| Véronique Fuller | Novembre 2019 |
Prof. Colin Cotter, professeur de Mathématiques à Imperial College, explique comment l’analyse numérique permet de prédire le temps et mesurer les évolutions du climat, et évoque l’impact des progrès récents en intelligence artificielle dans ce domaine.
How do Mathematics help measure climate change? Are AI and deep learning improving weather predictions? Will it be sunny on Sunday? Will flights be delayed at Heathrow tomorrow? How much energy will wind farms be able to produce this week? Will Cornwall become the New Rivera?
Behind all these questions hides exciting Mathematics.
Prof. Colin Cotter, Mathematics Professor at Imperial College, works on weather and climate predictions, i.e. on mathematical approximations of the motion of the atmosphere and ocean, and their implementation as algorithms within models to predict weather and climate under different greenhouse gas scenarios to inform the Intergovernmental Panel on Climate Change. Weather forecasts, developed by operational centres like the Met Office and Météo France, have impacts on many parts of industry and society: governments (e.g. flood/storm response), businesses (stock control), insurers, the energy sector (to predict energy production from wind/solar and domestic/industrial energy consumption), as well as the general public.
Climate is indeed different from weather: as defined in the dictionary, climate is “the composite or generally prevailing weather conditions of a region, as temperature, air pressure, humidity, precipitation, sunshine, cloudiness, and winds, throughout the year, averaged over a series of years.“
“Creative” springs to Prof. Cotter’s mind to characterise his numerical analysis field, as knowledge of how supercomputers work needs to be combined with Mathematics.

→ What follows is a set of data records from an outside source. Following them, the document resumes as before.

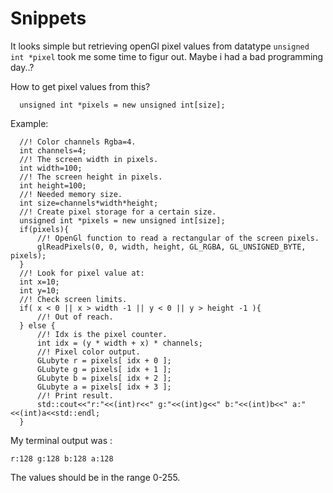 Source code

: # Snippets

It looks simple but retrieving openGl pixel values from datatype `unsigned int *pixel` took me some time to figur out.
Maybe i had a bad programming day..?

How to get pixel values from this?

      unsigned int *pixels = new unsigned int[size];

Example:

      //! Color channels Rgba=4.
      int channels=4;
      //! The screen width in pixels.
      int width=100;
      //! The screen height in pixels.
      int height=100;
      //! Needed memory size.
      int size=channels*width*height;
      //! Create pixel storage for a certain size.
      unsigned int *pixels = new unsigned int[size];
      if(pixels){
          //! OpenGl function to read a rectangular of the screen pixels.
          glReadPixels(0, 0, width, height, GL_RGBA, GL_UNSIGNED_BYTE, pixels);
      }
      //! Look for pixel value at:
      int x=10;
      int y=10;
      //! Check screen limits.
      if( x < 0 || x > width -1 || y < 0 || y > height -1 ){
          //! Out of reach.
      } else {
          //! Idx is the pixel counter.
          int idx = (y * width + x) * channels;
          //! Pixel color output.
          GLubyte r = pixels[ idx + 0 ];
          GLubyte g = pixels[ idx + 1 ];
          GLubyte b = pixels[ idx + 2 ];
          GLubyte a = pixels[ idx + 3 ];
          //! Print result.
          std::cout<<"r:"<<(int)r<<" g:"<<(int)g<<" b:"<<(int)b<<" a:"<<(int)a<<std::endl;
      }
      
My terminal output was :

    r:128 g:128 b:128 a:128
    
The values should be in the range 0-255.    
                
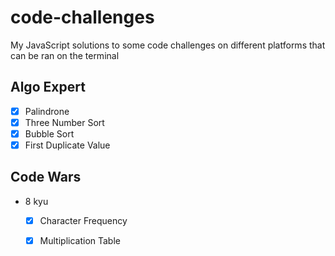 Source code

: # code-challenges
My JavaScript solutions to some code challenges on different platforms that can be ran on the terminal

## Algo Expert
- [x] Palindrone
- [x] Three Number Sort
- [x] Bubble Sort
- [x] First Duplicate Value
## Code Wars
- 8 kyu
	- [x] Character Frequency
	- [x] Multiplication Table
    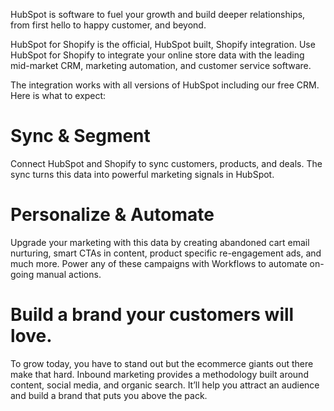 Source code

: HubSpot is software to fuel your growth and build deeper relationships, from first hello to happy customer, and beyond.

HubSpot for Shopify is the official, HubSpot built, Shopify integration. Use HubSpot for Shopify to integrate your online store data with the leading mid-market CRM, marketing automation, and customer service software.

The integration works with all versions of HubSpot including our free CRM.
Here is what to expect:

# Sync & Segment
Connect HubSpot and Shopify to sync customers, products, and deals. The sync turns this data into powerful marketing signals in HubSpot.

# Personalize & Automate
Upgrade your marketing with this data by creating abandoned cart email nurturing, smart CTAs in content, product specific re-engagement ads, and much more. Power any of these campaigns with Workflows to automate on-going manual actions.

# Build a brand your customers will love.
To grow today, you have to stand out but the ecommerce giants out there make that hard. Inbound marketing provides a methodology built around content, social media, and organic search. It’ll help you attract an audience and build a brand that puts you above the pack.
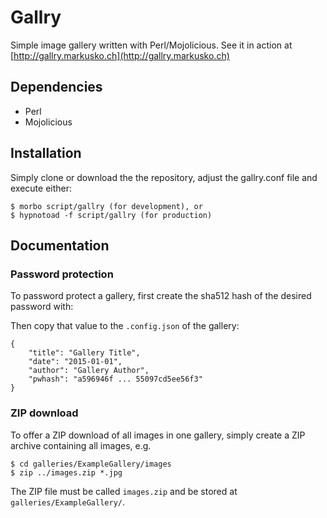 # Gallry

Simple image gallery written with Perl/Mojolicious. See it in action at
[http://gallry.markusko.ch](http://gallry.markusko.ch)

## Dependencies

* Perl
* Mojolicious

## Installation

Simply clone or download the the repository, adjust the gallry.conf file and
execute either:

    $ morbo script/gallry (for development), or
    $ hypnotoad -f script/gallry (for production)

## Documentation

### Password protection

To password protect a gallery, first create the sha512 hash of the desired
password with:

  

Then copy that value to the `.config.json` of the gallery:

    {
        "title": "Gallery Title",
        "date": "2015-01-01",
        "author": "Gallery Author",
        "pwhash": "a596946f ... 55097cd5ee56f3"
    }

### ZIP download

To offer a ZIP download of all images in one gallery, simply create a ZIP archive
containing all images, e.g.

    $ cd galleries/ExampleGallery/images
    $ zip ../images.zip *.jpg

The ZIP file must be called `images.zip` and be stored at
`galleries/ExampleGallery/`.
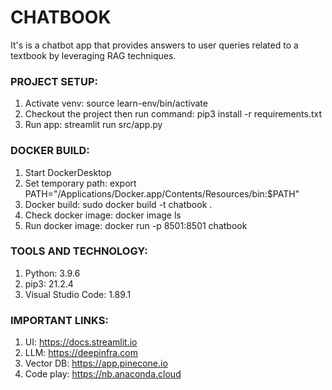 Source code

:# CHATBOOK
It's is a chatbot app that provides answers to user queries related to a textbook by leveraging RAG techniques.


### PROJECT SETUP:
1. Activate venv: source learn-env/bin/activate
2. Checkout the project then run command: pip3 install -r requirements.txt
3. Run app: streamlit run src/app.py


### DOCKER BUILD:
1. Start DockerDesktop
2. Set temporary path: export PATH="/Applications/Docker.app/Contents/Resources/bin:$PATH"
3. Docker build: sudo docker build -t chatbook .
4. Check docker image: docker image ls 
5. Run docker image: docker run -p 8501:8501 chatbook


### TOOLS AND TECHNOLOGY:
1. Python: 3.9.6
2. pip3: 21.2.4
3. Visual Studio Code: 1.89.1


### IMPORTANT LINKS:
1. UI: https://docs.streamlit.io
2. LLM: https://deepinfra.com
3. Vector DB: https://app.pinecone.io
4. Code play: https://nb.anaconda.cloud
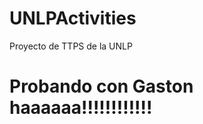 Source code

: UNLPActivities
==============

Proyecto de TTPS de la UNLP


Probando con Gaston haaaaaa!!!!!!!!!!!!
==============
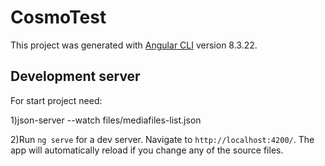 # CosmoTest

This project was generated with [Angular CLI](https://github.com/angular/angular-cli) version 8.3.22.

## Development server
For start project need:

1)json-server --watch files/mediafiles-list.json

2)Run `ng serve` for a dev server. Navigate to `http://localhost:4200/`. The app will automatically reload if you change any of the source files.


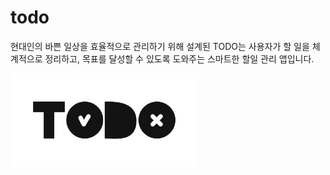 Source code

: # todo

현대인의 바쁜 일상을 효율적으로 관리하기 위해 설계된 TODO는 사용자가 할 일을 체계적으로 정리하고, 목표를 달성할 수 있도록 도와주는 스마트한 할일 관리 앱입니다.

<img src="assets/todo_logo_image.jpg" width="300" /> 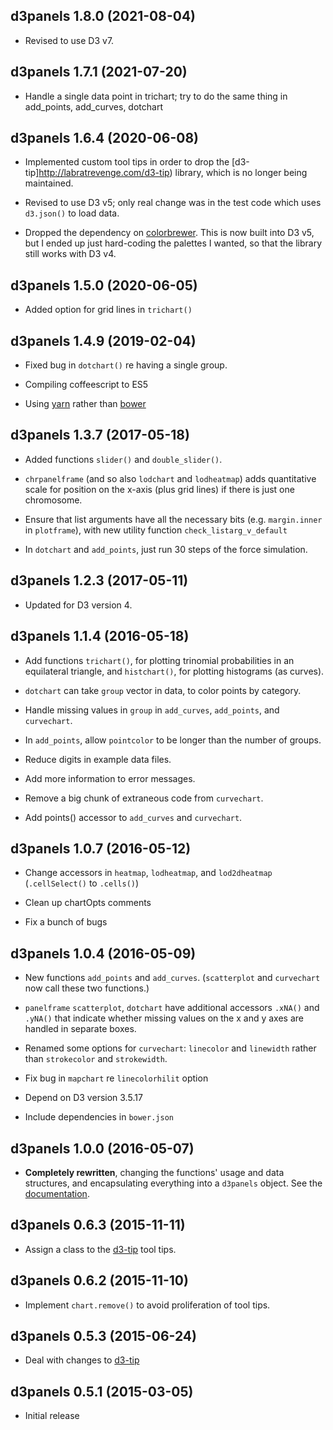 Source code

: ## d3panels 1.8.0 (2021-08-04)

- Revised to use D3 v7.


## d3panels 1.7.1 (2021-07-20)

- Handle a single data point in trichart; try to do the same thing in
  add_points, add_curves, dotchart


## d3panels 1.6.4 (2020-06-08)

- Implemented custom tool tips in order to drop the
  [d3-tip]http://labratrevenge.com/d3-tip) library, which is no longer
  being maintained.

- Revised to use D3 v5; only real change was in the test code which
  uses `d3.json()` to load data.

- Dropped the dependency on
  [colorbrewer](https://github.com/jeanlauliac/colorbrewer).
  This is now built into D3 v5, but I ended up just hard-coding the
  palettes I wanted, so that the library still works with D3 v4.


## d3panels 1.5.0 (2020-06-05)

- Added option for grid lines in `trichart()`


## d3panels 1.4.9 (2019-02-04)

- Fixed bug in `dotchart()` re having a single group.

- Compiling coffeescript to ES5

- Using [yarn](https://yarnpkg.com) rather than [bower](https://bower.io)


## d3panels 1.3.7 (2017-05-18)

- Added functions `slider()` and `double_slider()`.

- `chrpanelframe` (and so also `lodchart` and `lodheatmap`) adds
  quantitative scale for position on the x-axis (plus grid lines) if
  there is just one chromosome.

- Ensure that list arguments have all the necessary bits
  (e.g. `margin.inner` in `plotframe`),
  with new utility function `check_listarg_v_default`

- In `dotchart` and `add_points`, just run 30 steps of the force
  simulation.


## d3panels 1.2.3 (2017-05-11)

- Updated for D3 version 4.


## d3panels 1.1.4 (2016-05-18)

- Add functions `trichart()`, for plotting trinomial probabilities in an
  equilateral triangle, and `histchart()`, for plotting histograms (as
  curves).

- `dotchart` can take `group` vector in data, to color points by category.

- Handle missing values in `group` in `add_curves`, `add_points`, and
  `curvechart`.

- In `add_points`, allow `pointcolor` to be longer than the number of
  groups.

- Reduce digits in example data files.

- Add more information to error messages.

- Remove a big chunk of extraneous code from `curvechart`.

- Add points() accessor to `add_curves` and `curvechart`.


## d3panels 1.0.7 (2016-05-12)

- Change accessors in `heatmap`, `lodheatmap`, and `lod2dheatmap`
  (`.cellSelect()` to `.cells()`)

- Clean up chartOpts comments

- Fix a bunch of bugs


## d3panels 1.0.4 (2016-05-09)

- New functions `add_points` and `add_curves`. (`scatterplot`
  and `curvechart` now call these two functions.)

- `panelframe` `scatterplot`, `dotchart` have additional accessors
  `.xNA()` and `.yNA()` that indicate whether missing values on the x
  and y axes are handled in separate boxes.

- Renamed some options for `curvechart`: `linecolor` and `linewidth`
  rather than `strokecolor` and `strokewidth`.

- Fix bug in `mapchart` re `linecolorhilit` option

- Depend on D3 version 3.5.17

- Include dependencies in `bower.json`


## d3panels 1.0.0 (2016-05-07)

- **Completely rewritten**, changing the functions' usage and data
  structures, and encapsulating everything into a `d3panels` object.
  See the [documentation](https://github.com/kbroman/d3panels/tree/master/doc).


## d3panels 0.6.3 (2015-11-11)

- Assign a class to the [d3-tip](https://github.com/Caged/d3-tip) tool tips.


## d3panels 0.6.2 (2015-11-10)

- Implement `chart.remove()` to avoid proliferation of tool tips.


## d3panels 0.5.3 (2015-06-24)

- Deal with changes to [d3-tip](https://github.com/Caged/d3-tip)


## d3panels 0.5.1 (2015-03-05)

- Initial release
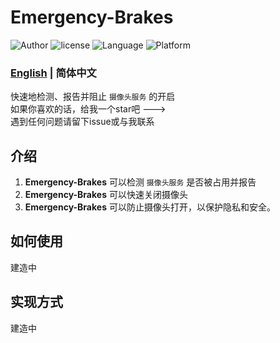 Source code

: # Emergency-Brakes
<p>
    <img src="https://img.shields.io/badge/Author-Liang4793-blue" alt="Author" />
    <img src="https://img.shields.io/github/license/liang4793/Emergency-Brakes" alt="license" />
    <img src="https://img.shields.io/badge/Language-Python-yellow" alt="Language" />
    <img src="https://img.shields.io/badge/Platform-windows-lightgrey" alt="Platform" />
</p>

### [English](/README.md) | 简体中文

快速地检测、报告并阻止 ``摄像头服务`` 的开启   
如果你喜欢的话，给我一个star吧 --->  
遇到任何问题请留下issue或与我联系

## 介绍
1. **Emergency-Brakes** 可以检测 ``摄像头服务`` 是否被占用并报告  
2. **Emergency-Brakes** 可以快速关闭摄像头
3. **Emergency-Brakes** 可以防止摄像头打开，以保护隐私和安全。

## 如何使用
建造中

## 实现方式
建造中
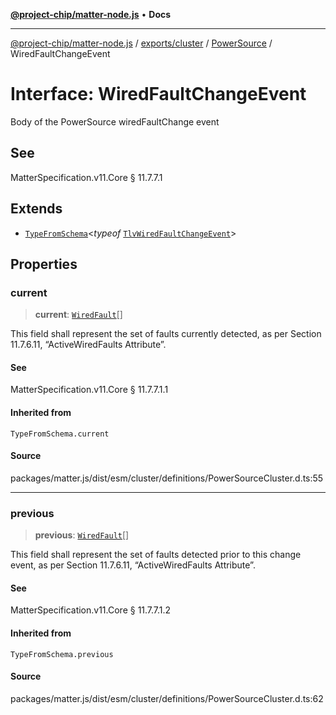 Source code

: [**@project-chip/matter-node.js**](../../../../../README.md) • **Docs**

***

[@project-chip/matter-node.js](../../../../../modules.md) / [exports/cluster](../../../README.md) / [PowerSource](../README.md) / WiredFaultChangeEvent

# Interface: WiredFaultChangeEvent

Body of the PowerSource wiredFaultChange event

## See

MatterSpecification.v11.Core § 11.7.7.1

## Extends

- [`TypeFromSchema`](../../../../tlv/README.md#typefromschemas)\<*typeof* [`TlvWiredFaultChangeEvent`](../README.md#tlvwiredfaultchangeevent)\>

## Properties

### current

> **current**: [`WiredFault`](../enumerations/WiredFault.md)[]

This field shall represent the set of faults currently detected, as per Section 11.7.6.11,
“ActiveWiredFaults Attribute”.

#### See

MatterSpecification.v11.Core § 11.7.7.1.1

#### Inherited from

`TypeFromSchema.current`

#### Source

packages/matter.js/dist/esm/cluster/definitions/PowerSourceCluster.d.ts:55

***

### previous

> **previous**: [`WiredFault`](../enumerations/WiredFault.md)[]

This field shall represent the set of faults detected prior to this change event, as per Section 11.7.6.11,
“ActiveWiredFaults Attribute”.

#### See

MatterSpecification.v11.Core § 11.7.7.1.2

#### Inherited from

`TypeFromSchema.previous`

#### Source

packages/matter.js/dist/esm/cluster/definitions/PowerSourceCluster.d.ts:62
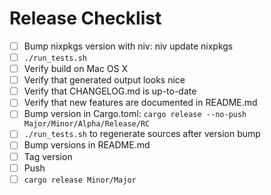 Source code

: # Release Checklist

- [ ] Bump nixpkgs version with niv: niv update nixpkgs
- [ ] `./run_tests.sh`
- [ ] Verify build on Mac OS X
- [ ] Verify that generated output looks nice
- [ ] Verify that CHANGELOG.md is up-to-date
- [ ] Verify that new features are documented in README.md
- [ ] Bump version in Cargo.toml: `cargo release --no-push Major/Minor/Alpha/Release/RC`
- [ ] `./run_tests.sh` to regenerate sources after version bump
- [ ] Bump versions in README.md
- [ ] Tag version
- [ ] Push
- [ ] `cargo release Minor/Major`
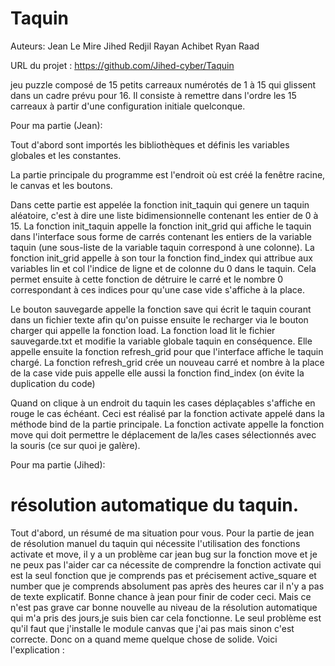 # Taquin

Auteurs:
Jean Le Mire
Jihed Redjil
Rayan Achibet
Ryan Raad

URL du projet : https://github.com/Jihed-cyber/Taquin

jeu puzzle composé de 15 petits carreaux numérotés de 1 à 15 qui glissent dans un cadre prévu pour 16. Il consiste à remettre dans l'ordre les 15 carreaux à partir d'une configuration initiale quelconque. 

Pour ma partie (Jean):

Tout d'abord sont importés les bibliothèques et définis les variables globales et les constantes.

La partie principale du programme est l'endroit où est créé la fenêtre racine, le canvas et les boutons.

Dans cette partie est appelée la fonction init_taquin qui genere un taquin aléatoire, c'est à dire une liste bidimensionnelle contenant les entier de 0 à 15.
La fonction init_taquin appelle la fonction init_grid qui affiche le taquin dans l'interface sous forme de carrés contenant les entiers de la variable taquin (une sous-liste de la variable taquin correspond à une colonne).
La fonction init_grid appelle à son tour la fonction find_index qui attribue aux variables lin et col l'indice de ligne et de colonne du 0 dans le taquin. Cela permet ensuite à  cette fonction de détruire le carré et le nombre 0 correspondant à ces indices pour qu'une case vide s'affiche à la place.

Le bouton sauvegarde appelle la fonction save qui écrit le taquin courant dans un fichier texte afin qu'on puisse ensuite le recharger via le bouton charger qui appelle la fonction load.
La fonction load lit le fichier sauvegarde.txt et modifie la variable globale taquin en conséquence. Elle appelle ensuite la fonction refresh_grid pour que l'interface affiche le taquin chargé. La fonction refresh_grid crée un nouveau carré et nombre à la place de la case vide puis appelle elle aussi la fonction find_index (on évite la duplication du code)

Quand on clique à un endroit du taquin les cases déplaçables s'affiche en rouge le cas échéant. Ceci est réalisé par la fonction activate appelé dans la méthode bind de la partie principale. La fonction activate appelle la fonction move qui doit permettre le déplacement de la/les cases sélectionnés avec la souris (ce sur quoi je galère).



Pour ma partie (Jihed):

# résolution automatique du taquin.


Tout d'abord, un résumé de ma situation pour vous. Pour la partie de jean de résolution manuel du taquin qui nécessite l'utilisation des fonctions activate et move, il y a un problème car jean bug sur la fonction move et je ne peux pas l'aider car ca nécessite de comprendre la fonction activate qui est la seul fonction que je comprends pas et précisement active_square et number que je comprends absolument pas après des heures car il n'y a pas de texte explicatif. Bonne chance à jean pour finir de coder ceci. Mais ce n'est pas grave car bonne nouvelle au niveau de la résolution automatique qui m'a pris des jours,je suis bien car cela fonctionne. Le seul problème est qu'il faut que j'installe le module canvas que j'ai pas mais sinon c'est correcte. Donc on a quand meme quelque chose de solide. Voici l'explication :


                
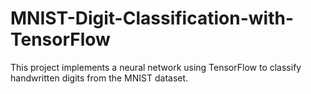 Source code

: # MNIST-Digit-Classification-with-TensorFlow
This project implements a neural network using TensorFlow to classify handwritten digits from the MNIST dataset.
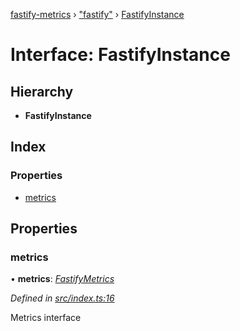 [fastify-metrics](../README.md) › ["fastify"](../modules/_fastify_.md) › [FastifyInstance](_fastify_.fastifyinstance.md)

# Interface: FastifyInstance

## Hierarchy

* **FastifyInstance**

## Index

### Properties

* [metrics](_fastify_.fastifyinstance.md#metrics)

## Properties

###  metrics

• **metrics**: *[FastifyMetrics](fastifymetrics.md)*

*Defined in [src/index.ts:16](https://github.com/SkeLLLa/fastify-metrics/blob/d193ecd/src/index.ts#L16)*

Metrics interface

Principles of Calculus (which students will know as integration and differentiation) are involved but these equations are very hard to solve. “Thanks to work by Euler, Gauss, Laplace, Liouville, fundamental laws of motion for parcels of fluid in the atmosphere can be described in the language of calculus. Yet, as a computer can only compute a finite number of values of temperature/velocity/pressure/density/moisture at a finite number of points in time, these equations need to be approximated to be solved.
Numerical weather prediction is the pioneer in combining large datasets with computer models to produce verifiable forecasts, a process called “data assimilation” insists Prof. Cotter. The Met Office model has grid points that are as much as 16km apart, i.e. where the temperature/velocity/pressure/etc. are represented. Certain processes, including clouds, tropical convection, air flow close to mountains or urban canopies are too small to be captured by the grid. Machine learning could help to improve the parameterisations of these unresolved processes, yet, Prof. Cotter believes “the best progress will be made by combining physics-based and data-driven approaches. Maybe we should give our field a name related to AI to receive more attention”, he jokes.
Sensing and physical measuring have improved the quality of input data.
“In the atmosphere and ocean, satellite observations have revolutionised our forecasting skills and understanding of circulation patterns. More recently, automated floating devices with GPS transmitters in the ocean have also led to huge improvements in forecasting and physical understanding.”
In recent decades, forecasts have become faster and more accurate thanks to the increase in capacity and speed of new generation Supercomputers, “models are put on the line with predictions every few hours. Today’s 6 day forecast is as accurate as the 5 day forecast ten years ago” says Prof. Cotter.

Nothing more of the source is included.